使用回数は新型コロナウイルスの影響で減っているというが、コロナ禍前の平成30年度1年間では両団体を合わせて9回だった。部屋は33平方メートルで、12人が座れるソファが置かれている。ちょっとした集まりには使える広さだ。市民団体関係者や職員らも利用しているという。

現在の市役所庁舎は昭和45年に建設されたが、当時からこの町内会室はあった。完成時のパンフレットでは、場所は現在と違うものの3階にあったことが図示されている。

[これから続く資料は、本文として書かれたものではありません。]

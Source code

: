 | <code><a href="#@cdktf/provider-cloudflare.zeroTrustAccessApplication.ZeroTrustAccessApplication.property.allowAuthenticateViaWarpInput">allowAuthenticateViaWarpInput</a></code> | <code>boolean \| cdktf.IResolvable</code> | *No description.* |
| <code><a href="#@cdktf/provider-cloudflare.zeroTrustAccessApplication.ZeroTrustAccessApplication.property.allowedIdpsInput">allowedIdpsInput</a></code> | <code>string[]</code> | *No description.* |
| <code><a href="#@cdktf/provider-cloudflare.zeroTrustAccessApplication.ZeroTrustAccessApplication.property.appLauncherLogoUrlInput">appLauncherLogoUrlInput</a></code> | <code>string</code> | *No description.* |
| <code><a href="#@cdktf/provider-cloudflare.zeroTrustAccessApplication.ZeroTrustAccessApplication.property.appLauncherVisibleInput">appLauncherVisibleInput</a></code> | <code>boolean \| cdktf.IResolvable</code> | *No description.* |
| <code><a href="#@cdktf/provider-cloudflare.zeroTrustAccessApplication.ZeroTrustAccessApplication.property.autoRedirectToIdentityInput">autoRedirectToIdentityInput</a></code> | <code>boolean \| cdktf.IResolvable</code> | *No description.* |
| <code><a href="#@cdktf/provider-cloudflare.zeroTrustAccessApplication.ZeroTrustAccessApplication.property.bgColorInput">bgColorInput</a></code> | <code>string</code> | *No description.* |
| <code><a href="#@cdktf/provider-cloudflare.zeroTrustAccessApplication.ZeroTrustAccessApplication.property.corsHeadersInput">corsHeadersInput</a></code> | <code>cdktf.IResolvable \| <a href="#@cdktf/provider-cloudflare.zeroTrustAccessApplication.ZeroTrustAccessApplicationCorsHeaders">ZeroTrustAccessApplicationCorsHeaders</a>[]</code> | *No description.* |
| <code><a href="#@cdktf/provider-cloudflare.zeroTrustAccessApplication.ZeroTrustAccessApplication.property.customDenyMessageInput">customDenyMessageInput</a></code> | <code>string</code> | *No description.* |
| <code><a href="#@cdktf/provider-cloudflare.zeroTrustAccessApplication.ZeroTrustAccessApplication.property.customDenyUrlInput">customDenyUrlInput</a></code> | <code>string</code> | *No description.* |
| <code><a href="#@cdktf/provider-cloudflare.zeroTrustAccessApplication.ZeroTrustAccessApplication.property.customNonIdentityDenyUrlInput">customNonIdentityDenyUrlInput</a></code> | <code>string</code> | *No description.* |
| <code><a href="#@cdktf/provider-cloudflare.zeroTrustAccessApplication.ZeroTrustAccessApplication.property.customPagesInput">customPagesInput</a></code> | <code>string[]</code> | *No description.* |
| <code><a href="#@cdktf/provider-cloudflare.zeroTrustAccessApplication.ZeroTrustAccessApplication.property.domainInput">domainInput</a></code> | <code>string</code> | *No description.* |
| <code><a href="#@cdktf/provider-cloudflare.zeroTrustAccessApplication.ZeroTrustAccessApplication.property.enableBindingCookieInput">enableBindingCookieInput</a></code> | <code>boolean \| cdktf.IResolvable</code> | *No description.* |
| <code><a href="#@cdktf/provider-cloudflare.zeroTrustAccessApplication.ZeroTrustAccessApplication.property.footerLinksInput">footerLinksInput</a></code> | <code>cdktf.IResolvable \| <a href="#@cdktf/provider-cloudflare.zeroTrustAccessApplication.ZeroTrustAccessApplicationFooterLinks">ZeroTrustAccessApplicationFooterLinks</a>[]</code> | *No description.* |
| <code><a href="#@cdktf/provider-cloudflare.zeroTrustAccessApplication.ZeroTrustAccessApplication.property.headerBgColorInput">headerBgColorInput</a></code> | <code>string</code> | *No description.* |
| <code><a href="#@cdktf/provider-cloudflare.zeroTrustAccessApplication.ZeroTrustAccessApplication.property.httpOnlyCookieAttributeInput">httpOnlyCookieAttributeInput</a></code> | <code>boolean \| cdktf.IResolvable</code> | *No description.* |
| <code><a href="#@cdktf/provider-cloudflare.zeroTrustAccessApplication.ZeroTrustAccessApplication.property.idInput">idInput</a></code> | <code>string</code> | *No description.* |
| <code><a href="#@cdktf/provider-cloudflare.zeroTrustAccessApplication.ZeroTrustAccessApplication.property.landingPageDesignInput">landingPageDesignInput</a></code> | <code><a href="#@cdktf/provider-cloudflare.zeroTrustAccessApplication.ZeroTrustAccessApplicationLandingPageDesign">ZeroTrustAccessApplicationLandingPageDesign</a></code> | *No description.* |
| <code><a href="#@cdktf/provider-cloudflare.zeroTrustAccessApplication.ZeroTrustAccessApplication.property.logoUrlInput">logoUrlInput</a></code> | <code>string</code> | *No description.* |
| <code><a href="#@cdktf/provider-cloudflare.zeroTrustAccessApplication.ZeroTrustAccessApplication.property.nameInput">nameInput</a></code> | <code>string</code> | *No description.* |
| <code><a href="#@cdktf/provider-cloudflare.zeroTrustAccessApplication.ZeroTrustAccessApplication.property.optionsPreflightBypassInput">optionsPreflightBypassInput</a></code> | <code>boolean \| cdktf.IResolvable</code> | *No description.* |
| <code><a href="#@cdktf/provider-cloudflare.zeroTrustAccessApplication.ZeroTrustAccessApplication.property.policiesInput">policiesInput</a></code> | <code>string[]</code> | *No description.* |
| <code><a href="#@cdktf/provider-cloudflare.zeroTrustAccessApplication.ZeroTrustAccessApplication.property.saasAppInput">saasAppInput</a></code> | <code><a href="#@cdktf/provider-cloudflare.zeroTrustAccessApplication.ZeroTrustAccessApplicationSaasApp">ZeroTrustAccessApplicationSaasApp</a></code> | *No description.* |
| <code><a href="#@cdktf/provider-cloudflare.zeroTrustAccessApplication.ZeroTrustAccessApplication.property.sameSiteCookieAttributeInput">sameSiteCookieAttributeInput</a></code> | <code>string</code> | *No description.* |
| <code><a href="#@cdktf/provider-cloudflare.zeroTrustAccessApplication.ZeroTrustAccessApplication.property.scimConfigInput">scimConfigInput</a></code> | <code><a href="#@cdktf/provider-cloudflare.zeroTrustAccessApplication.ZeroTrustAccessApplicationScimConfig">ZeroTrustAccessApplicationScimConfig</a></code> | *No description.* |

自治振興課の担当者は町内会室について「歴史的背景があってできた。田辺市独特のものだろう」という。その背景とは「地域と行政が車の両輪のようにまちづくりをしていくということ」と打ち明ける。

現市役所庁舎は老朽化しており、災害時の津波被害回避のために約1キロ離れた高台に移転することが決まっている。新庁舎は令和6年3月末に完成する予定だ。新庁舎でこの町内会室は残るのか市新庁舎整備室に聞くと、廃止されるという。

新庁舎には職員のほか市関係団体が利用できる会議室が用意されており、整備室は、町内会・自治会連合会の役員会合はここを活用するよう求めている。担当者は「会議室を共有化するほうが効率がよい。特定の団体が使う会議室は残さない」と説明する。妥当な判断だろう。